ZenHub vs OpenProject

Side-by-side trajectory, velocity, and editorial themes.

Z0.0

GitHub-native PM remodels around sub-issues and opens up to AI clients via MCP.

◆ Current state

ZenHub is in the middle of a structural realignment with GitHub. The April 2025 Epics-and-Projects-to-Sub-issues migration restructured the core data model on top of GitHub's sub-issue primitive, replacing Roadmap with Timeline and unlocking deeper hierarchy. The Fall 2025 release added a Zenhub MCP Server connecting Claude Desktop, Claude Code, Gemini CLI, Cursor, and Windsurf to ZenHub, plus universal API access. Recent shipping has focused on Goals & Planning panel polish (drag-and-drop, deep hierarchy, performance) and shared Saved Views with workspace defaults.

◆ Where it's heading

Two parallel arcs are visible. First, ZenHub is doubling down on its GitHub-native moat — moving the data model on top of GitHub primitives (sub-issues, projects, issue types) means its differentiation gets stronger as GitHub itself improves rather than weaker. Second, it's deliberately positioning itself in the AI-coding-tool ecosystem via MCP, betting that PM context belongs in the same surface developers already use.

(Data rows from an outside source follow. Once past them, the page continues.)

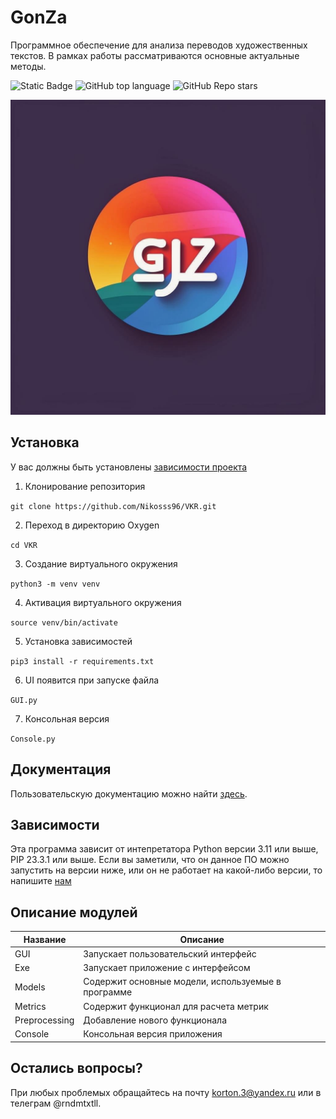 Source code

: # GonZa
Программное обеспечение для анализа переводов художественных текстов.
В рамках работы рассматриваются основные актуальные методы.

![Static Badge](https://img.shields.io/badge/Nikoss96-VKR-VKR)
![GitHub top language](https://img.shields.io/github/languages/top/Nikoss96/VKR)
![GitHub Repo stars](https://img.shields.io/github/stars/Nikoss96/VKR)


![Logotype](./Documentation/Media/logo.jpg)

<!--Установка-->
## Установка
У вас должны быть установлены [зависимости проекта](https://github.com/Nikoss96/VKR#зависимости)

1. Клонирование репозитория 

```git clone https://github.com/Nikosss96/VKR.git```

2. Переход в директорию Oxygen

```cd VKR```

3. Создание виртуального окружения

```python3 -m venv venv```

4. Активация виртуального окружения

```source venv/bin/activate```

5. Установка зависимостей

```pip3 install -r requirements.txt```

6. UI появится при запуске файла

```GUI.py```

7. Консольная версия

```Console.py```

<!--Пользовательская документация-->
## Документация
Пользовательскую документацию можно найти [здесь](./Documentation/Docs/main.md).

<!--зависимости-->
## Зависимости
Эта программа зависит от интепретатора Python версии 3.11 или выше, PIP 23.3.1 или выше. Если вы заметили, что он данное ПО можно запустить на версии ниже, или он не работает на какой-либо версии, то напишите [нам](https://github.com/Nikosss96/VKR#остались-вопросы?)

<!--описание коммитов-->
## Описание модулей
| Название | Описание                                                        |
|----------|-----------------------------------------------------------------|
| GUI           | Запускает пользовательский интерфейс                       |
| Exe           | Запускает приложение с интерфейсом                         |
| Models        | Содержит основные модели, используемые в программе         |
| Metrics	      | Содержит функционал для расчета метрик                     |
| Preprocessing | Добавление нового функционала                              |
| Console       | Консольная версия приложения                               |


## Остались вопросы?
При любых проблемых обращайтесь на почту korton.3@yandex.ru или в телеграм @rndmtxtll.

The May 2025 GitHub permissions update (the first scope change in 11 years) signals that even mundane plumbing is being modernized.

◆ Prediction

Expect tighter integration between MCP and the Goals & Planning hierarchy (agents that can plan a sprint, not just answer questions), additional AI-client coverage as new IDE-side MCP hosts emerge, and continued GitHub feature parity as GitHub adds more native PM primitives.

O7.5

OpenProject leans into Jira migration and agile parity while absorbing a sustained bug-bounty wave

◆ Current state

OpenProject is shipping aggressively across five maintained release branches simultaneously. 17.4 promotes the Jira Migrator out of feature-flag status with basic custom-field migration, and 17.3 reshapes the agile primitives — dedicated sprint objects, all action board types moved into the free Community edition, in-place project attribute editing, nested groups. The codebase is also absorbing a continuous stream of security disclosures (CVE-2026-44731 through -44736, GHSA-r85r, GHSA-hh5p, others) from an EU-sponsored YesWeHack bug bounty, with backported fixes landing across 16.6.x, 17.0.x, 17.1.x, 17.2.x, and 17.3.x on the same day as the headline release.

◆ Where it's heading

The dual focus — Jira parity (custom-field migration, sprint objects, flexible backlogs) and a deliberate Community-edition expansion (all action boards now free) — reads as a coordinated squeeze on Jira during Atlassian's Cloud-only migration push. The bug-bounty volume is unusual for a project this size and suggests OpenProject has crossed into enterprise-credibility scrutiny; the response pattern — same-day backports five branches deep — shows the maintainers treating security disclosures as cross-branch events by default.

◆ Prediction

The next minor release will likely round out the Jira Migrator — workflow and automation migration are the obvious next pieces given custom fields are now beta-complete. Continued public bounty intake will keep producing authorization and IDOR fixes; expect another coordinated cross-branch security cut within weeks.